The second PC revolution

By Andrew Clifford

The first PC revolution provided personal productivity tools to replace the typewriter, calculating machine, fax machine and drawing board. The second PC revolution will let anyone build outward-facing services to present their interests and responsibilities to the outside world.

The first PC revolution has been hugely successful at providing productivity to individual users. However, it suffers from one major drawback. Except for a bit of file sharing, current PCs don't represent their user's interests and responsibilities to the outside world.

The Internet has made an impact. It allows people to be on the receiving end of a vast array of information and services. But most people are only on the sending end of a very few services - sending emails and perhaps publishing web sites. Anything more is the preserve of IT professionals, not end users.

But what would happen if anyone could create a business system as easily as they can set up a spreadsheet? What if anyone could build automatic links between their systems and those of other people? What if anyone could create an outward facing service, like an online shop, bank, database or auction, as easily as they could use one? How would that transform your business?

This possibility is the second PC revolution.

I know this raises all sorts of objections.

  • Users aren't clever enough to build serious systems. But anyone who understands what a service must do and what interactions are required, knows everything that's really required to build the service. The success of Excel show that end users are quite capable of understanding their own IT.
  • PC hardware couldn't support this. But you could have a space on some sort of always-on service.
  • End users tools couldn't support this. But it's easy imagine a general-purpose application, like Excel with capabilities for multiple users and automated communications to other computers.
  • This couldn't support packaged functionality. But each computer could be an instance of a full business package like SAP, and its owner decides which bits they will switch on to support their responsibilities.
  • Systems would perpetuate the inefficiencies of the current organisation, without any process improvement. But putting IT firmly under the control of business users would emphasise that process change is a business issue, and not an IT issue.

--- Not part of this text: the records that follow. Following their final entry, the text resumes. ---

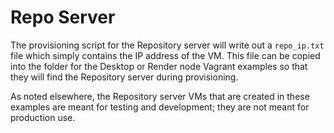 # Repo Server #

The provisioning script for the Repository server will write out a ```repo_ip.txt``` file which simply contains the IP 
address of the VM.  This file can be copied into the folder for the Desktop or Render node Vagrant examples so that 
they will find the Repository server during provisioning.

As noted elsewhere, the Repository server VMs that are created in these examples are meant for testing and development; 
they are not meant for production use.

There is no serious intellectual or technological barrier to this second PC revolution. In some respects, it is already creeping up on us.

The real barrier to this second PC revolution is the attitude we have to IT. We see IT as an enterprise resource. Although notionally owned by business managers, it is in practice managed and controlled by IT specialists. Systems don't directly match the responsibilities of their notional owners. The IT systems don't reflect the structure of the organisation, but form an alternate reality. The real challenge it to let go of this view of IT.

A couple of weeks ago we looked at how businesses want IT that is relevant and under their control, to allow them to reshape themselves without having to wait to be lead by IT. The second PC revolution will give them that relevance and control, and in the end will overrun our attitudes to IT.